James Ross, senior managing director and global head of State Street Global Advisors’ exchange-traded funds business, says the firm is redoubling its sales, marketing and product-development effort in Asia-Pacific.
Visiting from Boston, Ross acknowledges that after SSgA notched successes in the region, notably the 1999 establishment of the Hong Kong Tracker Fund, “We didn’t stay as active as we should have.”
He says, however, that the firm has begun putting more resources into the region following his ascension to the global role for SSgA’s SPDR line of ETFs.
Ross has been involved in building SSgA’s ETF business from the beginning, having worked on the 1993 launch of the world’s first ETF, the SPDR S&P500. SPDR stands for Standard & Poor’s Depository Receipt. The ETF tracks the S&P 500.
It remains today the world’s biggest and most liquid ETF, with about $1 trillion of assets. SSgA cross-listed the SPDR S&P500 on the Tokyo Stock Exchange two weeks ago without ceremony, opting to keep it low key given the tragic disasters in Japan.
Cross-listing success stories from the United States (including SPDR Gold Shares, which appeared in Singapore in 2006 and in Hong Kong and Tokyo in 2008) is one part of Ross’s strategy.

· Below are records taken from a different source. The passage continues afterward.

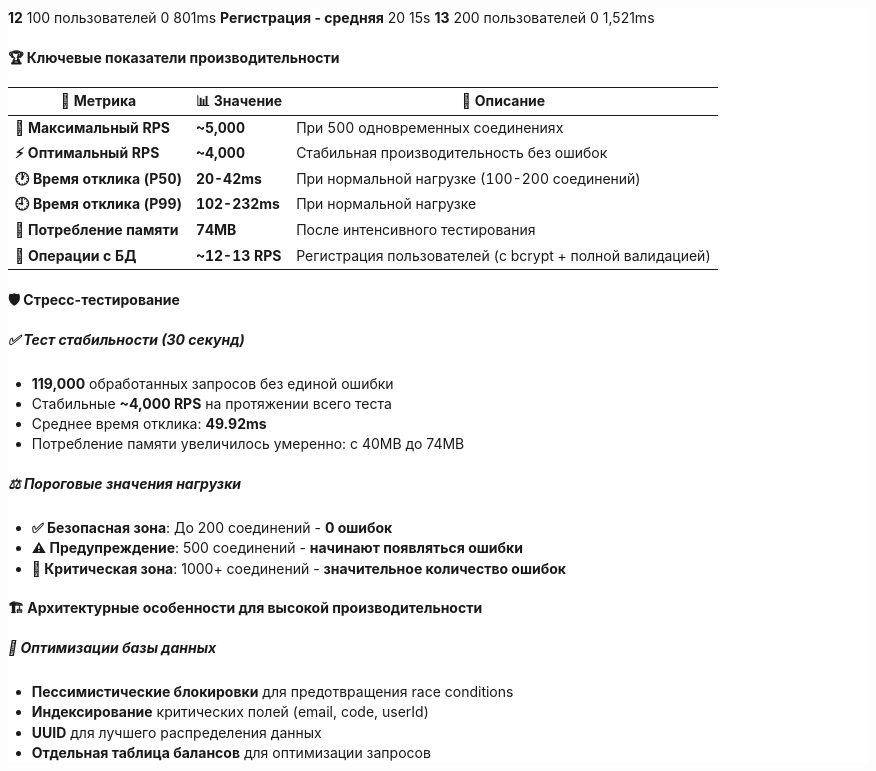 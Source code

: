 <td><strong>12</strong></td>
<td>100 пользователей</td>
<td>0</td>
<td>801ms</td>
</tr>
<tr>
<td><strong>Регистрация - средняя</strong></td>
<td>20</td>
<td>15s</td>
<td><strong>13</strong></td>
<td>200 пользователей</td>
<td>0</td>
<td>1,521ms</td>
</tr>
</tbody>
</table>

#### 🏆 Ключевые показатели производительности

| 🔑 Метрика | 📊 Значение | 📖 Описание |
|------------|-------------|-------------|
| **🎯 Максимальный RPS** | **~5,000** | При 500 одновременных соединениях |
| **⚡ Оптимальный RPS** | **~4,000** | Стабильная производительность без ошибок |
| **🕐 Время отклика (P50)** | **20-42ms** | При нормальной нагрузке (100-200 соединений) |
| **🕘 Время отклика (P99)** | **102-232ms** | При нормальной нагрузке |
| **💾 Потребление памяти** | **74MB** | После интенсивного тестирования |
| **🔄 Операции с БД** | **~12-13 RPS** | Регистрация пользователей (с bcrypt + полной валидацией) |

#### 🛡️ Стресс-тестирование

##### ✅ **Тест стабильности (30 секунд)**
- **119,000** обработанных запросов без единой ошибки
- Стабильные **~4,000 RPS** на протяжении всего теста
- Среднее время отклика: **49.92ms**
- Потребление памяти увеличилось умеренно: с 40MB до 74MB

##### ⚖️ **Пороговые значения нагрузки**
- **✅ Безопасная зона**: До 200 соединений - **0 ошибок**
- **⚠️ Предупреждение**: 500 соединений - **начинают появляться ошибки**
- **🔴 Критическая зона**: 1000+ соединений - **значительное количество ошибок**

#### 🏗️ Архитектурные особенности для высокой производительности

##### 🔧 **Оптимизации базы данных**
- **Пессимистические блокировки** для предотвращения race conditions
- **Индексирование** критических полей (email, code, userId)
- **UUID** для лучшего распределения данных
- **Отдельная таблица балансов** для оптимизации запросов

“We talk a lot about creating local product, but many investors in Asia want US ETFs, because they have more liquidity,” he says.

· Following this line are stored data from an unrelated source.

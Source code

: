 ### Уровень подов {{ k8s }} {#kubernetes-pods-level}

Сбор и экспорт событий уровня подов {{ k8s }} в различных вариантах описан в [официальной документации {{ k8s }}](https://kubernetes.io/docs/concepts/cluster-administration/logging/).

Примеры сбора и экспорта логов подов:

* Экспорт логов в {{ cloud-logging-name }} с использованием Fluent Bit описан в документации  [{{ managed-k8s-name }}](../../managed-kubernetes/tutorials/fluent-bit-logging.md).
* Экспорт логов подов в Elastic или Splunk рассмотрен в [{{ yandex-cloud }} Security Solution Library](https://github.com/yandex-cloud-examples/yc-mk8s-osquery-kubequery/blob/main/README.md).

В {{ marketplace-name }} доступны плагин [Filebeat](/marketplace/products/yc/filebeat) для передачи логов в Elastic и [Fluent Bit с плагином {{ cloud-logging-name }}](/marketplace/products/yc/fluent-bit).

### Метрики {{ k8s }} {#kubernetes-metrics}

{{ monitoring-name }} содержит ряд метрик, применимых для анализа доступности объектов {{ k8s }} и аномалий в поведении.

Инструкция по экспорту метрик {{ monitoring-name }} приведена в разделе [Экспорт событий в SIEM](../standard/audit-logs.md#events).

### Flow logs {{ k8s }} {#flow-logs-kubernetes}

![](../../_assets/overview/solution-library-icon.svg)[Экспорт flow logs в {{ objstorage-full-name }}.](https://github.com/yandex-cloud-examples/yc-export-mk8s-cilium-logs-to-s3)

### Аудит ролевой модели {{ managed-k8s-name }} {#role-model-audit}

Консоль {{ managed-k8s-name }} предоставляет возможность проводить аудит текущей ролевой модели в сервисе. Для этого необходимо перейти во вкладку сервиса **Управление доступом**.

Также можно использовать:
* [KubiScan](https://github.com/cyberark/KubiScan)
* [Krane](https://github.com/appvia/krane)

The challenge for Asia, particularly in Hong Kong, is less about getting another monster product like the Tracker and more about building the local investor base.

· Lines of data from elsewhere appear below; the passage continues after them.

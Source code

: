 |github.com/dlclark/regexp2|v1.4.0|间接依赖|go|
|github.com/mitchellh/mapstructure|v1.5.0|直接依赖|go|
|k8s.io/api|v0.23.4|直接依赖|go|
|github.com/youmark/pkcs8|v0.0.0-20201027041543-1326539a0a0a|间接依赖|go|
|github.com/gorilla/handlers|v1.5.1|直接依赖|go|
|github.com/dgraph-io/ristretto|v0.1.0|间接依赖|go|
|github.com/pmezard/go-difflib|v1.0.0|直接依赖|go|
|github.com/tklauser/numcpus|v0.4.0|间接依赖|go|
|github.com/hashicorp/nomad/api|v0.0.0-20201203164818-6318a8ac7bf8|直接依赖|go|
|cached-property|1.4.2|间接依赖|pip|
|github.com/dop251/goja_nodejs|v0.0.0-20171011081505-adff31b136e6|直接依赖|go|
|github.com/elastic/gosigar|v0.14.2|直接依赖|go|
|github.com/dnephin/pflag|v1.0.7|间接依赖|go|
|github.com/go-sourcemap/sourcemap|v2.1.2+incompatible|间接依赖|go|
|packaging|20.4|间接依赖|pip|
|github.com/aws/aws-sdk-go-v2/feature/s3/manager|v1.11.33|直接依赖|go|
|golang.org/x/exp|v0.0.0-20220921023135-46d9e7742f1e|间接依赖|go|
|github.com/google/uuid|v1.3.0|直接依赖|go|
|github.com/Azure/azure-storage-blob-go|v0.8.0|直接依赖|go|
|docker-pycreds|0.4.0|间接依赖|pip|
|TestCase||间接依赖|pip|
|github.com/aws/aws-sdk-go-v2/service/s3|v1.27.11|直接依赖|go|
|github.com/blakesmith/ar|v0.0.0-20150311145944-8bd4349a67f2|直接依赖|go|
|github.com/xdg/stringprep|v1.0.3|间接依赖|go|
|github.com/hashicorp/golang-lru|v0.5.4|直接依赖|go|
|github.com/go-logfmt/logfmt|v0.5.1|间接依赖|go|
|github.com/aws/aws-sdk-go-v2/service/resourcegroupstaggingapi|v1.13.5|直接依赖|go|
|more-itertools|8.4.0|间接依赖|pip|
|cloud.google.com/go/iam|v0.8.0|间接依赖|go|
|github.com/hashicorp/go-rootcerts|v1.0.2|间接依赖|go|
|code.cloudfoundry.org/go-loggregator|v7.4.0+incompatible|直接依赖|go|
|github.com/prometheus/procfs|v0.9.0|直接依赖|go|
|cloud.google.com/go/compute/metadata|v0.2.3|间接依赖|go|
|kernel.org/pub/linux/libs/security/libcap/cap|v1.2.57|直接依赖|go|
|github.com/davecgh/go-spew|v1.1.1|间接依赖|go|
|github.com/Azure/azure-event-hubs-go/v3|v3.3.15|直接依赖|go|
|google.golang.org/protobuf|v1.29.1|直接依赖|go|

SSgA is now hiring a regional sales team that will report to Frank Henze, who joined in November from HSBC to run the ETF business for Asia-Pacific. The team will include people in Hong Kong, Tokyo and Sydney, where SSgA already has ETF-dedicated personnel.
Ross notes the firm has been involved in Asian markets for over a decade. “We’re putting the pieces together better, as a committed business,” he explains.
In Asia, product development is important, but even more critical is client education and marketing. In Europe, by contrast, the emphasis is more about product.
Ross agrees that without an advisory-driven model in most Asian markets, it will be a challenge to sell ETFs to retail investors. “We don’t need 20% year-on-year growth,” Ross says. “We need something more measured. I can tell you ETF growth in Asia isn’t going to be just 3%: it’s a big opportunity.” The advisory market in the US is only 40% of that business, he adds.
The client base in Asia-Pac varies by country. In Japan, it’s mostly a retail business based around online discount brokerages. In Australia, superannuation funds and an advisory-driven retail market are becoming big users of ETFs. In Hong Kong, the business is mostly institutional.
SSgA is about to launch a range of 18 ETF products in Dublin, which will create a non-US platform that it will be able to market to Hong Kong, Singapore and other Asian jurisdictions. This will also allow it to get around the problem of capital gains tax on US-domiciled ETFs.
“Last year was a building year for us,” Ross says of the Asia effort. “Now we’re putting in place a bigger sales team and we’ll be re-establishing the brand.”